VNB Mortgage Co. of Richmond will be the first institution to issue securities based on graduated payment mortgages under a program initiated last week by the Department of Housing and Urban Development. The $5 million issue will be used to finance low introductory mortgages throughout the state.

A graduated payment mortgage grants a home-buyer a break at the beginning, although the total finance cost is higher. For example, a conventional $50,000, 30-year mortgage at 9.5 percent entails $420 monthly payments. A graduated payment mortgage (GPM) starts $318 a month, climbing 7.5 a year until after five years the monthly paymet is $457 for the remaining years of the loan. The total cost is about $2,000 more.

This type of single-family house mortgage is gaining widespread acceptance throughout the country as a way of making housing more affordable for young buyers. HUD has offered FHA insurance on GPMs for the past year. This past week the agency announced that the Government National Mortgage Association (Ginnie Mae) would include GPMs along with conventionals in its mortgage pools, the basis of Ginnie Mae securities.

"The money generated by the new securities program should help many people buy their first homes-more than 40,000 in the months immediately ahead," said HUD Secretary Patricia Harris. She announced HUD already had received requests for more than 250 guaranteed commitments amounting to $1.8 billion. Lenders have been warehousing their GPM loans for some time in anticipation of disposing of them through HUD, which is offering a slightly better price than the Federal National Mortgage Association (Fannie Mae), the only other buyer.

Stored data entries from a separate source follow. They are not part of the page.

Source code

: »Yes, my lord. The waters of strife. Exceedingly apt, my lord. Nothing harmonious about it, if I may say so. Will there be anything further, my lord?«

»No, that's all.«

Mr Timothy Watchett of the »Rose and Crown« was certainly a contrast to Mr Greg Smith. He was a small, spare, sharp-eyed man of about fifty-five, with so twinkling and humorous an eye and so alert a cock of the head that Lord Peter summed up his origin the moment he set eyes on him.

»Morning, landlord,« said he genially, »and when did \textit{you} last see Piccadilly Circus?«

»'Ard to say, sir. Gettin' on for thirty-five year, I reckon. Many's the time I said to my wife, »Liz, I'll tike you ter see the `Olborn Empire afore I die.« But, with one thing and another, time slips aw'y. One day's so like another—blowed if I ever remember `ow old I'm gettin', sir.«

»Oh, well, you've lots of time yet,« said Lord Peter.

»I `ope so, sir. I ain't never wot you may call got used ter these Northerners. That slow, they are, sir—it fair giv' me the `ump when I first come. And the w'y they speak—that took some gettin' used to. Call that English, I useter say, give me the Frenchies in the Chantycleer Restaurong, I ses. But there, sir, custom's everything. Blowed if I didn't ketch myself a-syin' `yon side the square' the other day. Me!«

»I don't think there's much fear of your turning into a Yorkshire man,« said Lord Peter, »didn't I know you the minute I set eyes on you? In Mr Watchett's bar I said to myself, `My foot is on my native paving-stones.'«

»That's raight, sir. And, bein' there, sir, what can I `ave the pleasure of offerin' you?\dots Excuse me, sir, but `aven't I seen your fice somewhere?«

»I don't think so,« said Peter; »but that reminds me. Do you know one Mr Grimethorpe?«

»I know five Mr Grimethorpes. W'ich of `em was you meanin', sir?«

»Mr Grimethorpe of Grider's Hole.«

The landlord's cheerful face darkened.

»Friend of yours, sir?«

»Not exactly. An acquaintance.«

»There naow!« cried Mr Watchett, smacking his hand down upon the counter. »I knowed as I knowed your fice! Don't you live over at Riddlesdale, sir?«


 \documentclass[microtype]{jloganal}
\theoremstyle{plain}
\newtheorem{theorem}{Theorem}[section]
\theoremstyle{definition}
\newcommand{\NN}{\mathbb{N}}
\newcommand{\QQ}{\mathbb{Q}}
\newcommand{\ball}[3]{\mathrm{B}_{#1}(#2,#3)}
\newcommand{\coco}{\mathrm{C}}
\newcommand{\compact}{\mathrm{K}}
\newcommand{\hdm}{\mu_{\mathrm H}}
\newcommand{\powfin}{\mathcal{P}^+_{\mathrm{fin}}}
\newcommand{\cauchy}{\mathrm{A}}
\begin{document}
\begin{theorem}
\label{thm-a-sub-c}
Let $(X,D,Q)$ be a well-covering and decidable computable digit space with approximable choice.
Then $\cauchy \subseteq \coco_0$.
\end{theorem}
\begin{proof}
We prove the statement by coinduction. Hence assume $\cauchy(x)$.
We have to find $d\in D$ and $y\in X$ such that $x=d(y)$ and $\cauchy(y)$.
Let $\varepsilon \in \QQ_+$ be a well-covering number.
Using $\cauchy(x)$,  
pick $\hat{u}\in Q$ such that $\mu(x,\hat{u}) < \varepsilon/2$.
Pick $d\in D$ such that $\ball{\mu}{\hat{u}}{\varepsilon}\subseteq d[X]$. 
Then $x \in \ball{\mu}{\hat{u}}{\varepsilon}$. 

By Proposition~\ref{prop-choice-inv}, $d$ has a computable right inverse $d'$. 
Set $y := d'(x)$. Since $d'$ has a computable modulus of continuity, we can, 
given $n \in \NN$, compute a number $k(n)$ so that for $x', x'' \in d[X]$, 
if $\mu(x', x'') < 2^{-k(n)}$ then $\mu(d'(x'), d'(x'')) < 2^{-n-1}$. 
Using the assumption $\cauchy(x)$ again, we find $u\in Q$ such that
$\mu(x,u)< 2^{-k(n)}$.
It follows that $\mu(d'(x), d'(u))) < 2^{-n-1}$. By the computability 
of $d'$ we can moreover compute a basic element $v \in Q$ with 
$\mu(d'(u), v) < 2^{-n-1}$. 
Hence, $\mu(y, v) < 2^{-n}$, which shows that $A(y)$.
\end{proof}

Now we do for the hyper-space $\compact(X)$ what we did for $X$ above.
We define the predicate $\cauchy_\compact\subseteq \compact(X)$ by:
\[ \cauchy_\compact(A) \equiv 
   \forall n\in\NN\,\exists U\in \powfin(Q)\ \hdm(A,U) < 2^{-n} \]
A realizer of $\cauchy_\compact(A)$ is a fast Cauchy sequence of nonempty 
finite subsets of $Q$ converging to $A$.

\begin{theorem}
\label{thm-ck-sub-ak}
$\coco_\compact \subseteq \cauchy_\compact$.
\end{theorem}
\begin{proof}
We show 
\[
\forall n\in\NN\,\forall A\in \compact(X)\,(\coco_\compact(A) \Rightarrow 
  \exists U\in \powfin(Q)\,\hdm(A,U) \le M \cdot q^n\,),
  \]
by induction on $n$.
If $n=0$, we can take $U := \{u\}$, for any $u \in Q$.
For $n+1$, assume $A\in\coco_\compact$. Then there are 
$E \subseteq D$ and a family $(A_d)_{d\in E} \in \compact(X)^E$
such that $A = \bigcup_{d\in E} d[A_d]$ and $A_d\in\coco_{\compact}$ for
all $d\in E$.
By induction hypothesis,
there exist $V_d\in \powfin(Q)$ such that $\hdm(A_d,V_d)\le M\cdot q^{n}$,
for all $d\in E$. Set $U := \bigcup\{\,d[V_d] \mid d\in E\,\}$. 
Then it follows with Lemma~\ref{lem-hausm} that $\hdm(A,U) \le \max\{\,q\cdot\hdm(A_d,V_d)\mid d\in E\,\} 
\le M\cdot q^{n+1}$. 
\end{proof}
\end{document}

The minimum for the new mortgage pools will be $1 million, and the securities will be sold in $25,000 minimums, yielding one half percent below the mortgage interest rate. Because of their safety, Ginnie Maes have become very popular with institutional investors; GPM-GNMA securities, as the new issues are known, are expected to follow suit.

The primary difference between the issues is in lower pass-through cash payments during the first five years when the home buyer is paying less than with a conventional mortgage, although the initially deffered interest is reinvested.

In a related development, the Federal Home Loan Mortgage Coporation (Freddie Mac) recently announced specification for rehabilitation and home improvement loans it expects to begin purchasing next year. The loans form the basis for its securities, too. Last year Freddie Mac bough $6.5 billion in conventional residential mortgages and sold $6.4 billion in securities.

The agency will buy a 50 to 90 percent interest in loan financing permanent improvements to one-to-four-family dwellings. Loans must be secured by a lien on the property and may not exceed $30,000 for a single-family house or $60,000 for a two-to-four family structure.